William Henry Cecil John Robin Watson-Armstrong, 3rd Baron Armstrong (6 March 1919 – 1 October 1987) was an English landowner and peer, a member of the House of Lords from 1972 until his death.

Born at Jesmond Dene House, Newcastle-upon-Tyne, Armstrong was the only son of William Watson-Armstrong, 2nd Baron Armstrong and his wife Zaida Cecile Drummond-Wolff. He was educated at Eton and Trinity College, Cambridge.
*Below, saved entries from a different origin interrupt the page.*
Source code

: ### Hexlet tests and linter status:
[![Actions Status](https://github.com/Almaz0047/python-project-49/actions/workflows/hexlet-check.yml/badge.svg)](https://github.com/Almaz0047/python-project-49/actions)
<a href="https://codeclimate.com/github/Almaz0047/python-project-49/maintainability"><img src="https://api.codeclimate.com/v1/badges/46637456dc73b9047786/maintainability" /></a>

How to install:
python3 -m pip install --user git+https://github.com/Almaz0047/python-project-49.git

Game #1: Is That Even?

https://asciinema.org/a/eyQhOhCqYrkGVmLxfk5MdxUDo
On 6 July 1972 he succeeded his father as Baron Armstrong in the peerage of the United Kingdom, an honour recreated for his grandfather, William Watson-Armstrong, 1st Baron Armstrong, in 1903, who had inherited the Bamburgh Castle and Cragside estates of his great‑uncle, William Armstrong, 1st Baron Armstrong, but not his peerage.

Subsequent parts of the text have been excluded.